* _WORK ORDER_
Take the material below and output exactly the run of lines from the one containing "p &= \xi \cdot" down to the one containing "Der Volumenstrom von", with both included.

* _SUPPLIED MATERIAL_
────────────────

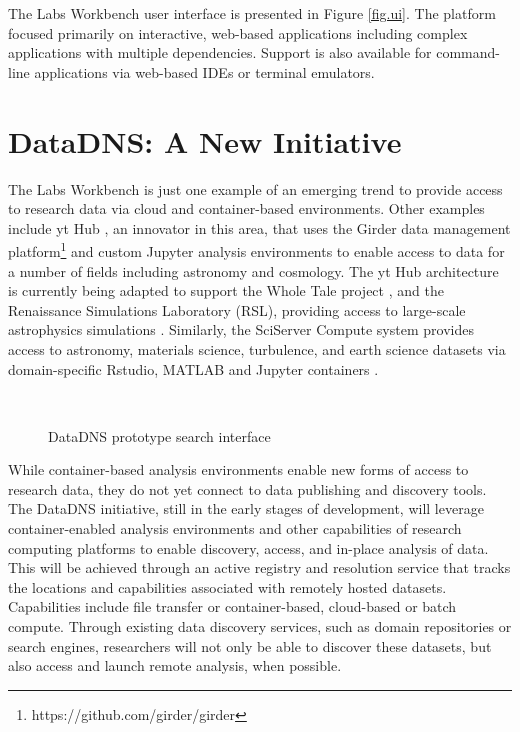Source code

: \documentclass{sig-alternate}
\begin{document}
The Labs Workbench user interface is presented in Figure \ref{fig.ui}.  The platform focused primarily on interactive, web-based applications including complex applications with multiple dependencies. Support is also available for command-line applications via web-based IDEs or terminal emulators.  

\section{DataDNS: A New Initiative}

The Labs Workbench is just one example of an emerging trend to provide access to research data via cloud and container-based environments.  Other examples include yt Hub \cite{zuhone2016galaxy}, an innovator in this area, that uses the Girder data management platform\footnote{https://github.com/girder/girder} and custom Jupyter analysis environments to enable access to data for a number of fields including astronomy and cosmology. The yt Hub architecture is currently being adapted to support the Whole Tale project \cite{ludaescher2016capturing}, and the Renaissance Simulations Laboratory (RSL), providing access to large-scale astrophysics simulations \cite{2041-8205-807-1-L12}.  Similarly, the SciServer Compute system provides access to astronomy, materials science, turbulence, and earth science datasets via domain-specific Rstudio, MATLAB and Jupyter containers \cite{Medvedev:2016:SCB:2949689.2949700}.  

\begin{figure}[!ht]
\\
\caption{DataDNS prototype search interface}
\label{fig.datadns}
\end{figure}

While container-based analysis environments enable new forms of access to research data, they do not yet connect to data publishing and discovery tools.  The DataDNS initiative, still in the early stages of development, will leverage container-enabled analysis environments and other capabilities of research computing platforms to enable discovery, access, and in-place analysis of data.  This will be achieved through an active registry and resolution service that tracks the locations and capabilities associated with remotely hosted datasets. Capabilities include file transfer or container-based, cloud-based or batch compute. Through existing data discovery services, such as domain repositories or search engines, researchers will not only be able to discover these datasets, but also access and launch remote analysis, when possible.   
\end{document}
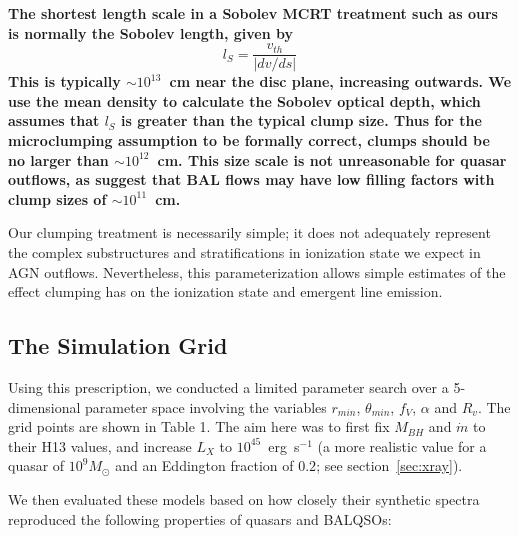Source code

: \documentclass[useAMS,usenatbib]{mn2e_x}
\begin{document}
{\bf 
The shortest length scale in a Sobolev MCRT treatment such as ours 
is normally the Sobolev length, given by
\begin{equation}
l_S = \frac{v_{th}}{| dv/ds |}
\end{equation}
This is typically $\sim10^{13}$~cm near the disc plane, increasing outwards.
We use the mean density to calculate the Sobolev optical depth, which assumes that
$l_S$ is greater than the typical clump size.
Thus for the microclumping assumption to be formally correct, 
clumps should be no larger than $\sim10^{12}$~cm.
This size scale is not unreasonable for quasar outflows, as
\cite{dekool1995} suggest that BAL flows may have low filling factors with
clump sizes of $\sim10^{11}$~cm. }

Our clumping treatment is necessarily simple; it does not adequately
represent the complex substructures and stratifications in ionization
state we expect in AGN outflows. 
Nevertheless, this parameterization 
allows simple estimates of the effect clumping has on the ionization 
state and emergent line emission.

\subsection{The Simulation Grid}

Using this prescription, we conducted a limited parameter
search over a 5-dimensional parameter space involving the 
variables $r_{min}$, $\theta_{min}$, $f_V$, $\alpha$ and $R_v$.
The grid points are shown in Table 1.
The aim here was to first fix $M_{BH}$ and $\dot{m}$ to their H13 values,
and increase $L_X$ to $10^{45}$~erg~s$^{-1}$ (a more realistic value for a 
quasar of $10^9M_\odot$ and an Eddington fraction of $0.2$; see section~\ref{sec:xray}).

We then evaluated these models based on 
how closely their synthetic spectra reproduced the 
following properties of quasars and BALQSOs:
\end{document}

────────────────

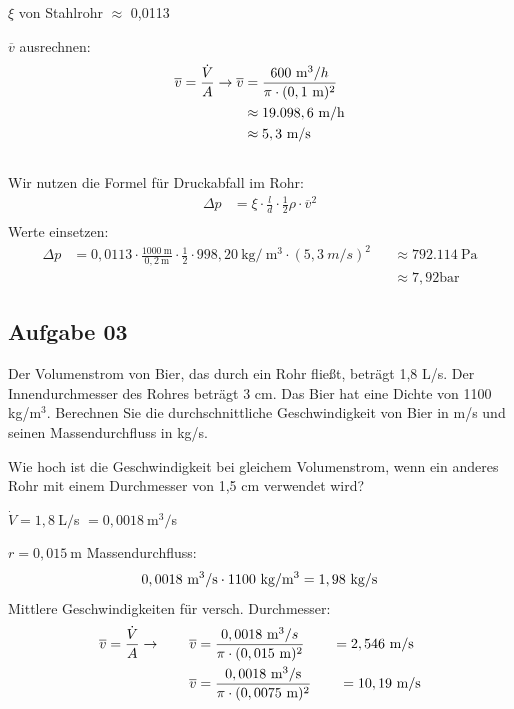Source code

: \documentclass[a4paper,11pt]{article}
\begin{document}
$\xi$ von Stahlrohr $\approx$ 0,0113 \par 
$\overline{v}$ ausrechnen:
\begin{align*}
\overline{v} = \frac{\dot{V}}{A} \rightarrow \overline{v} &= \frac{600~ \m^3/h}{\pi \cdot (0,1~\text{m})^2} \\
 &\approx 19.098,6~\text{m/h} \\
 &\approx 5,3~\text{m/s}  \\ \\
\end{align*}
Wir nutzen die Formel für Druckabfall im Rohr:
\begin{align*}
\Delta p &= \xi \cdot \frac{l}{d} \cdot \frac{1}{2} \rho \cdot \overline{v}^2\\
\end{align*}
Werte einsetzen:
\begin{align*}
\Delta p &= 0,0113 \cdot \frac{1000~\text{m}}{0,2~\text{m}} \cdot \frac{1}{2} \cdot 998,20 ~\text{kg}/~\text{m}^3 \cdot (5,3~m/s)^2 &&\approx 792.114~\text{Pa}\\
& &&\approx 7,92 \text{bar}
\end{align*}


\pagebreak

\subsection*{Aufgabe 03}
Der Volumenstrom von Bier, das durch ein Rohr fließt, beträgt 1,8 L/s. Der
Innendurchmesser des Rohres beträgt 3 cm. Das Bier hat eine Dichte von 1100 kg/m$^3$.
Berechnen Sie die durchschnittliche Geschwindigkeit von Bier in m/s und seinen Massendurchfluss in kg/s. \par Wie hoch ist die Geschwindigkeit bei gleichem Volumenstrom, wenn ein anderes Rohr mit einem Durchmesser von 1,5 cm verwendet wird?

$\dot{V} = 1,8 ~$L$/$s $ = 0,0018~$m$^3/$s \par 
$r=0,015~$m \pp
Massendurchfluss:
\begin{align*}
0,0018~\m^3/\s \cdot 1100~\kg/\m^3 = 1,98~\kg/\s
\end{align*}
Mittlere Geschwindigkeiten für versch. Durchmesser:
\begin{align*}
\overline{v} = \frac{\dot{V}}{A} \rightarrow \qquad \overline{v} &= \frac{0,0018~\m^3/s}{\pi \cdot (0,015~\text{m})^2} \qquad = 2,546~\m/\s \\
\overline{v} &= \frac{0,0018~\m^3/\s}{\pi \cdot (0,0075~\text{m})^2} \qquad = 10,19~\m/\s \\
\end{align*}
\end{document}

────────────────

* _THE ANSWER_
\Delta p &= \xi \cdot \frac{l}{d} \cdot \frac{1}{2} \rho \cdot \overline{v}^2\\
\end{align*}
Werte einsetzen:
\begin{align*}
\Delta p &= 0,0113 \cdot \frac{1000~\text{m}}{0,2~\text{m}} \cdot \frac{1}{2} \cdot 998,20 ~\text{kg}/~\text{m}^3 \cdot (5,3~m/s)^2 &&\approx 792.114~\text{Pa}\\
& &&\approx 7,92 \text{bar}
\end{align*}


\pagebreak

\subsection*{Aufgabe 03}
Der Volumenstrom von Bier, das durch ein Rohr fließt, beträgt 1,8 L/s. Der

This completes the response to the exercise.